Can electromagnetic fields affect how fast mold grows and which types grow? In this episode, I take you behind the scenes of an experiment I designed to find out.
You'll learn:
- How I designed my experiment
- What I’m measuring, for how long, under what conditions
- The different types of EMFs I studied — WiFi, electric, magnetic fields
This is Part 1 of a two-part series. In the next episode, I’ll share what I found, and what it might mean for people trying to live in healthier homes. It was inspired by a blog post forwarded to me, "Why Your Cell Phone May Help Black Mold Grow." The studies referenced in that blog do not support that statment, to the contrary they are unscientific. My moto is question everything and see for yourself. I therfore designed and performed an experiment to see if EMFs can affect mold. Hear for yourself what I discovered.
The Mold Money Podcast
TRANSCRIPT
I'm going to give you a brief overview of an experiment I did to study do electromagnetic fields actually affect the rate at which mold grows?
And if it does, does it affect certain molds? Black mold, aspergillus, penicillin, you used to pick your mold, is there a difference?
So what I did was I did what I would do if I was testing the air in your house for mold, but not with spore traps, because those are just trapped particles, and you can't tell if they're dead or alive and watch them grow because they're not growing.
I got my MEA, that's Malt Extract Degar Plates from the laboratory, to do viable cultured air samples, five-minute air samples, and then we put the lid on, and normally we would send them to lab to be incubated for a week.
In this case, what I did was I went outside, I took 10 outside air samples, and then to minimize, this is what we do in experimental design.
Well, what if the first one's slightly different than the last one you take, you randomize them, meaning out of those 10, I've got five groups, I'm gonna have five groups of different conditions with either electric or magnetic or RF fields
I put two next to an electrical cord, high electric fields. I taped two to the fuse box, to the cover of the fuse box panel in my house.
I put two on top of the Wi-Fi rabbit ears, and then I put two on a shielding cloth, a grounding cloth, that's grounded, so there is no electric field. And then I discovered my own neighborhood has an issue with underground power lines.

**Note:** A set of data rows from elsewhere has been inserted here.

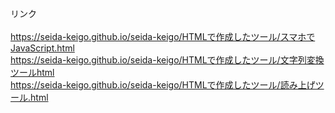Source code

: リンク<br>
<br>
https://seida-keigo.github.io/seida-keigo/HTMLで作成したツール/スマホでJavaScript.html<br>
https://seida-keigo.github.io/seida-keigo/HTMLで作成したツール/文字列変換ツールhtml<br>
https://seida-keigo.github.io/seida-keigo/HTMLで作成したツール/読み上げツール.html
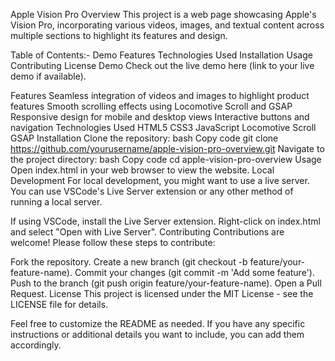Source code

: Apple Vision Pro Overview
This project is a web page showcasing Apple's Vision Pro, incorporating various videos, images, and textual content across multiple sections to highlight its features and design.

Table of Contents:-
Demo
Features
Technologies Used
Installation
Usage
Contributing
License
Demo
Check out the live demo here (link to your live demo if available).

Features
Seamless integration of videos and images to highlight product features
Smooth scrolling effects using Locomotive Scroll and GSAP
Responsive design for mobile and desktop views
Interactive buttons and navigation
Technologies Used
HTML5
CSS3
JavaScript
Locomotive Scroll
GSAP
Installation
Clone the repository:
bash
Copy code
git clone https://github.com/yourusername/apple-vision-pro-overview.git
Navigate to the project directory:
bash
Copy code
cd apple-vision-pro-overview
Usage
Open index.html in your web browser to view the website.
Local Development
For local development, you might want to use a live server. You can use VSCode's Live Server extension or any other method of running a local server.

If using VSCode, install the Live Server extension.
Right-click on index.html and select "Open with Live Server".
Contributing
Contributions are welcome! Please follow these steps to contribute:

Fork the repository.
Create a new branch (git checkout -b feature/your-feature-name).
Commit your changes (git commit -m 'Add some feature').
Push to the branch (git push origin feature/your-feature-name).
Open a Pull Request.
License
This project is licensed under the MIT License - see the LICENSE file for details.

Feel free to customize the README as needed. If you have any specific instructions or additional details you want to include, you can add them accordingly.
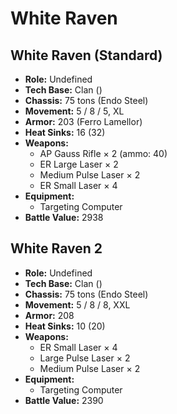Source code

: # White Raven
## White Raven (Standard)
- **Role:** Undefined
- **Tech Base:** Clan ()
- **Chassis:** 75 tons (Endo Steel)
- **Movement:** 5 / 8 / 5, XL
- **Armor:** 203 (Ferro Lamellor)
- **Heat Sinks:** 16 (32)
- **Weapons:**
  - AP Gauss Rifle × 2 (ammo: 40)
  - ER Large Laser × 2
  - Medium Pulse Laser × 2
  - ER Small Laser × 4
- **Equipment:**
  - Targeting Computer
- **Battle Value:** 2938

## White Raven 2
- **Role:** Undefined
- **Tech Base:** Clan ()
- **Chassis:** 75 tons (Endo Steel)
- **Movement:** 5 / 8 / 8, XXL
- **Armor:** 208
- **Heat Sinks:** 10 (20)
- **Weapons:**
  - ER Small Laser × 4
  - Large Pulse Laser × 2
  - Medium Pulse Laser × 2
- **Equipment:**
  - Targeting Computer
- **Battle Value:** 2390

So it doesn't matter where you go near this condominium complex within a block, because the underground power lines are unbalanced. There's actually a slight magnetic field in the whole neighborhood.

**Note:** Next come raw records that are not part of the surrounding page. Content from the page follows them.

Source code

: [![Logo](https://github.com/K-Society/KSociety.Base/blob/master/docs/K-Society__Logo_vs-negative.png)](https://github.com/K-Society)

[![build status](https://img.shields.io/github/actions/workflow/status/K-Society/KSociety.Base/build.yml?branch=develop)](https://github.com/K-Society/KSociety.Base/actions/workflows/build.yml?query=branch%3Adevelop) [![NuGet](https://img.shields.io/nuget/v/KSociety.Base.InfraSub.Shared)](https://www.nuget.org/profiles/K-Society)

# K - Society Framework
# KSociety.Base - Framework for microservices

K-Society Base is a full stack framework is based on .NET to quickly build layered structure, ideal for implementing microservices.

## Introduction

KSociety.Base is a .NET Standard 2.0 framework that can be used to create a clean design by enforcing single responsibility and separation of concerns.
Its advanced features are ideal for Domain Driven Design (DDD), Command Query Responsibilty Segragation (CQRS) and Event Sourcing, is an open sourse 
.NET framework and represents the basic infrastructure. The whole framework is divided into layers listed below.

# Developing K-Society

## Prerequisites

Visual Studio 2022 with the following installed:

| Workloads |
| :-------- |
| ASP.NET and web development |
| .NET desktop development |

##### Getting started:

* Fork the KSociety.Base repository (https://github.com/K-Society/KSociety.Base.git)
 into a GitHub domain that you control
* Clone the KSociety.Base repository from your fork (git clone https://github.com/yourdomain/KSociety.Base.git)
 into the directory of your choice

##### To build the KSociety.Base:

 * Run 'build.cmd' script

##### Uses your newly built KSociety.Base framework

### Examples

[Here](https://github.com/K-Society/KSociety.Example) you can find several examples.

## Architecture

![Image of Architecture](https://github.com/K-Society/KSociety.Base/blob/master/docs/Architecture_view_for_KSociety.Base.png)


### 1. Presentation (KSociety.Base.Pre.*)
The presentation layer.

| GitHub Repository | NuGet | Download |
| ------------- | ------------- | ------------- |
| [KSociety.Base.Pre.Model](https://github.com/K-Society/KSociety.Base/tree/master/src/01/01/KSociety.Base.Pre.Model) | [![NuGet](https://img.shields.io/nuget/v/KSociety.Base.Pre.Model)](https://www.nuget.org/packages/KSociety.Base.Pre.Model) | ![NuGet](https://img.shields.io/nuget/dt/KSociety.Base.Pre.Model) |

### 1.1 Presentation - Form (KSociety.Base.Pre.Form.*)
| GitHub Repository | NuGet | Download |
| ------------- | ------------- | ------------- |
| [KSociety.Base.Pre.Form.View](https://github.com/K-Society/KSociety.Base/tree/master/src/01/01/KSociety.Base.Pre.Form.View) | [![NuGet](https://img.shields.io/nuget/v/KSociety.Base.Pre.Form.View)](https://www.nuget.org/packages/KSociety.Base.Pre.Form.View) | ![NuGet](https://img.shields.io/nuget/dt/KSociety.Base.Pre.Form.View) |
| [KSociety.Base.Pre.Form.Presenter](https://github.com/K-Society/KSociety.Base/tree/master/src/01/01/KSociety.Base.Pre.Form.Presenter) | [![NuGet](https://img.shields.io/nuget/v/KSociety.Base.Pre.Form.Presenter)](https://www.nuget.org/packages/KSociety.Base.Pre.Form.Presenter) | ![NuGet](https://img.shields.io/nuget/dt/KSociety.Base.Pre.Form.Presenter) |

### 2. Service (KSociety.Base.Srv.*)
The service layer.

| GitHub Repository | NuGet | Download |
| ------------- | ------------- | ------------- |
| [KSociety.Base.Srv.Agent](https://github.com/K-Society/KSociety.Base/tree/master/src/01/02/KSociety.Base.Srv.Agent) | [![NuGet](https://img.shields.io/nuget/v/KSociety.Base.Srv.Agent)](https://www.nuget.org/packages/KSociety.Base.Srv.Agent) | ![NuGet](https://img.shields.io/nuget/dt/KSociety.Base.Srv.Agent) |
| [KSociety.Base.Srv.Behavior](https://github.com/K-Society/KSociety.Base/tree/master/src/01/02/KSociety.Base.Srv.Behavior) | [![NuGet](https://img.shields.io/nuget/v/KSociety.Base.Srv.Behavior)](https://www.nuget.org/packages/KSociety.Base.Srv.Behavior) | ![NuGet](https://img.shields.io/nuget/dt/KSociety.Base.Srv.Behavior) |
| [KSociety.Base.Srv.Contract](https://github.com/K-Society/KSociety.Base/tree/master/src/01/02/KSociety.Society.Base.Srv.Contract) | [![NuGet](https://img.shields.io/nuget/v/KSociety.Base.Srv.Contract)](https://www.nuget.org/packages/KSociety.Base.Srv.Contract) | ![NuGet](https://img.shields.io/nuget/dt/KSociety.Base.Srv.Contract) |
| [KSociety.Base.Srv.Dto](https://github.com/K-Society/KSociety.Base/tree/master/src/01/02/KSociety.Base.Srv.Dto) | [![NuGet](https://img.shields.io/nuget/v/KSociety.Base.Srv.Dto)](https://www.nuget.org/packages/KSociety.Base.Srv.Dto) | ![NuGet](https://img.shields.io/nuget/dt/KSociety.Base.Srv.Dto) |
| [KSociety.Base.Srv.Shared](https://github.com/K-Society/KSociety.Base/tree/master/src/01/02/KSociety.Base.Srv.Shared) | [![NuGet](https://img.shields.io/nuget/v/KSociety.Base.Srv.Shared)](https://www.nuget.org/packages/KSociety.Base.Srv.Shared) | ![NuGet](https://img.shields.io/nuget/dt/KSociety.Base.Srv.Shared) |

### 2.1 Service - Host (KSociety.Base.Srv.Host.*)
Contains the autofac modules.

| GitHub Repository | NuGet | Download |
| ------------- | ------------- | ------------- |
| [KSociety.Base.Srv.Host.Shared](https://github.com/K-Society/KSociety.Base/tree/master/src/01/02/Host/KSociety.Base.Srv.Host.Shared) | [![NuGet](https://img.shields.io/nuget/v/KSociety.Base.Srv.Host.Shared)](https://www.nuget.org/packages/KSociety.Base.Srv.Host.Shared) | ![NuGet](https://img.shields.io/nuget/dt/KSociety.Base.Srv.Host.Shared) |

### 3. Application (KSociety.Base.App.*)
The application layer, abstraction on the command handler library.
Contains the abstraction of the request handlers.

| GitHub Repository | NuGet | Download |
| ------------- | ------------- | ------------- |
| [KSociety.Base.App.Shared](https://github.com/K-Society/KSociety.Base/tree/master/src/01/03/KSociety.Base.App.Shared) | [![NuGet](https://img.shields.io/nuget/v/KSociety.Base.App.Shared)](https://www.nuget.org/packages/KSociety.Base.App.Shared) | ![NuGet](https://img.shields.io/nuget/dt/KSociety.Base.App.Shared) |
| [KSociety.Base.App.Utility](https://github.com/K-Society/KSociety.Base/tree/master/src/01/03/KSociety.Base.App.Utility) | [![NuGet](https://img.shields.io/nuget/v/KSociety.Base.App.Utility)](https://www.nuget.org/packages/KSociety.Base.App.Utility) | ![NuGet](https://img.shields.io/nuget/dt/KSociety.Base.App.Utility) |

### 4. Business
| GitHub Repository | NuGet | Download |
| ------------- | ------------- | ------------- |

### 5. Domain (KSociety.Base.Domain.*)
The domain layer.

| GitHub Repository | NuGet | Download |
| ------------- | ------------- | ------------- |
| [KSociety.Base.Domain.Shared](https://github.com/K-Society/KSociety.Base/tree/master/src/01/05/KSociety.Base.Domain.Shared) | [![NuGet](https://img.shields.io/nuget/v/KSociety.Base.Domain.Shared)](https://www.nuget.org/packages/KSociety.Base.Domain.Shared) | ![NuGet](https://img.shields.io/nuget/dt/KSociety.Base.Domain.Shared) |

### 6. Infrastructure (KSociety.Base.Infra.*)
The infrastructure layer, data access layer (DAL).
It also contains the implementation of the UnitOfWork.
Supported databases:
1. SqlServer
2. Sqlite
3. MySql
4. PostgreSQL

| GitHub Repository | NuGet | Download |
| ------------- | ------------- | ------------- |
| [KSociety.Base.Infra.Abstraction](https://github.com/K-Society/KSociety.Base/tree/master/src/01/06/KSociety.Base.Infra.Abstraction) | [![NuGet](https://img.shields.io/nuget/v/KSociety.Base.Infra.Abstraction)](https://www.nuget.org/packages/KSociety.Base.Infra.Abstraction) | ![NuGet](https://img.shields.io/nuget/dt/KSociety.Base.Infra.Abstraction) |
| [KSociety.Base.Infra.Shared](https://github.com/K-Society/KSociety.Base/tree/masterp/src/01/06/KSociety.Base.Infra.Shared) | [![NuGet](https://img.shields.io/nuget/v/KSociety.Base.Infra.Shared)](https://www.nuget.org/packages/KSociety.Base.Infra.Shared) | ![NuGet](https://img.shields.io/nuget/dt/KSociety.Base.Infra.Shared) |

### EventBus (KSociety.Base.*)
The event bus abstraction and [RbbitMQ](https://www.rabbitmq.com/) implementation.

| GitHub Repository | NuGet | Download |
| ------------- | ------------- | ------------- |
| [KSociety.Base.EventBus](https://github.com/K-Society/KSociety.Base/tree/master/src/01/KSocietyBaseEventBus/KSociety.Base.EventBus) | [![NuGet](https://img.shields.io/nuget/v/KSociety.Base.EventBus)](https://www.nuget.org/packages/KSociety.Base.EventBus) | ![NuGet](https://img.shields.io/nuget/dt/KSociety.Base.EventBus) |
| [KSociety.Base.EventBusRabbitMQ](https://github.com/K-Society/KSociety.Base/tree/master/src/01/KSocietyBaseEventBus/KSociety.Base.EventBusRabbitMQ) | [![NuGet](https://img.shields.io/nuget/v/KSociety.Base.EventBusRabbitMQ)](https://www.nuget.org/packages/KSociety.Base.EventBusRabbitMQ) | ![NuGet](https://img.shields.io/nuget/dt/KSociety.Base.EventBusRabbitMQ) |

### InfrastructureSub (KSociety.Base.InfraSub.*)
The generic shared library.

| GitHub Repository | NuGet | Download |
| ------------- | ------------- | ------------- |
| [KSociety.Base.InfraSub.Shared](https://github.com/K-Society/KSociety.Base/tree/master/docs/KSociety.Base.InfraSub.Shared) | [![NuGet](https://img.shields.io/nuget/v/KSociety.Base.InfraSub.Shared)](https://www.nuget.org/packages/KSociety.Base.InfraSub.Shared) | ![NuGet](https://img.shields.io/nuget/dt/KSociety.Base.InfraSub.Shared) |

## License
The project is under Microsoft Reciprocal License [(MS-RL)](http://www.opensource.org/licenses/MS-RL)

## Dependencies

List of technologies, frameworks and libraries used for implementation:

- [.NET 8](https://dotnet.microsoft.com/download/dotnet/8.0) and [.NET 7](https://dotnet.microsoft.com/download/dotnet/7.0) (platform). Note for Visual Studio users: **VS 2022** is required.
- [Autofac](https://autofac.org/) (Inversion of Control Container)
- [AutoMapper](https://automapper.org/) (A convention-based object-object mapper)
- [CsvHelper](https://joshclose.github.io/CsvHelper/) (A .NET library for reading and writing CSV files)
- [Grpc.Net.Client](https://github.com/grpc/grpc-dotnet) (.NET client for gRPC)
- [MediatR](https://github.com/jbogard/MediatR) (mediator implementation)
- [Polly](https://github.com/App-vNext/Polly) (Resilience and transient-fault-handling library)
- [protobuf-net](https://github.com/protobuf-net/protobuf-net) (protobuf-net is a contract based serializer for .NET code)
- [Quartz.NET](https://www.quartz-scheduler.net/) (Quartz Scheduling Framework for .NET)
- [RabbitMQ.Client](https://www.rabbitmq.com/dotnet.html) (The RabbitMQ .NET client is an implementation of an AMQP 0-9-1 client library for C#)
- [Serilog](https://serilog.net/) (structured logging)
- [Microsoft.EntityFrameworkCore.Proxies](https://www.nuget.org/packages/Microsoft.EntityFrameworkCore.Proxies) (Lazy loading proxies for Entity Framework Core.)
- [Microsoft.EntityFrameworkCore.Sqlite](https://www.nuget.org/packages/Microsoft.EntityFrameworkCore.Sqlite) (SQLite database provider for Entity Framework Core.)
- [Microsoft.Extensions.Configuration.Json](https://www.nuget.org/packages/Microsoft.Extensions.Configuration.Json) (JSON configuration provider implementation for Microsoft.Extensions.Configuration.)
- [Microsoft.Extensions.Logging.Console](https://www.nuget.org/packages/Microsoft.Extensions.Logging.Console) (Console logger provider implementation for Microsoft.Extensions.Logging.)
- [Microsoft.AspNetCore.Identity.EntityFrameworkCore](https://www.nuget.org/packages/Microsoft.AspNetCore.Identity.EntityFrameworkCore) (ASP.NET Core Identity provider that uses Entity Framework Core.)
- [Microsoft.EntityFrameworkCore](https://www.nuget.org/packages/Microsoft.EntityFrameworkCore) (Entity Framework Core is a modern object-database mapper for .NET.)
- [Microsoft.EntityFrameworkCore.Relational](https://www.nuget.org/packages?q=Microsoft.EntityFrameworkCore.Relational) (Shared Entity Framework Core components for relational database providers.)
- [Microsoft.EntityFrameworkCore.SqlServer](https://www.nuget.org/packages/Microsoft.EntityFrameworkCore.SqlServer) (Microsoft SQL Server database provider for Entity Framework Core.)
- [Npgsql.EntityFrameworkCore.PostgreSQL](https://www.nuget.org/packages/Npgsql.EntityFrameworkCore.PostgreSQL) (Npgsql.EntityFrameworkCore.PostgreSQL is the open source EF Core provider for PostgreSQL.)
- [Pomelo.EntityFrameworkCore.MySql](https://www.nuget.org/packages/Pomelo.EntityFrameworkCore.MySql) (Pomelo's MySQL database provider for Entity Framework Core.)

I drove half an hour outside of town to get to a place where there's no power lines. And I measured the magnetic field also with the meter. So zero magnetic field, probably no electric field, no Wi-Fi and limited cell coverage.
Left those outside there for a week in nature to compare what grows how fast. For the magnetic fields, I use the digital WF Bellometer. It's the best in the world.
For electric fields, I use the body voltage method. There's a video on my website on how to do that. The Wi-Fi signal when characterized, it's your typical modern-day Wi-Fi, both low and high band, high-speed, low-speed Internet.
It's relatively new.
And I didn't get to characterize that because if you read my book, Unplugged, How to Find and Get Rid of EMFs in Your House, you'll see case studies of, well, you really got to rent a $30,000 meter if you can do that intelligently.
As you will see, it's staggering how many fields we have everywhere and what does it mean. How would I get away from it, really? Meaning, I want to have electric fields in my house.
If I unplug the Wi-Fi, I'm on a six-unit condominium. I'm not really getting rid of it. So this is not the perfect, perfect experiment.
This has taken me about two or three days of my time, mind you. It wasn't easy to collect the samples and measure the fields in every location, and etc., etc., and drive outside of town, leave the plates.
Documented it on a video on my website so you can see exactly what I do. Pictures are great. Tape what you did, because a lot of experiments, you have to read between the lines and make assumptions.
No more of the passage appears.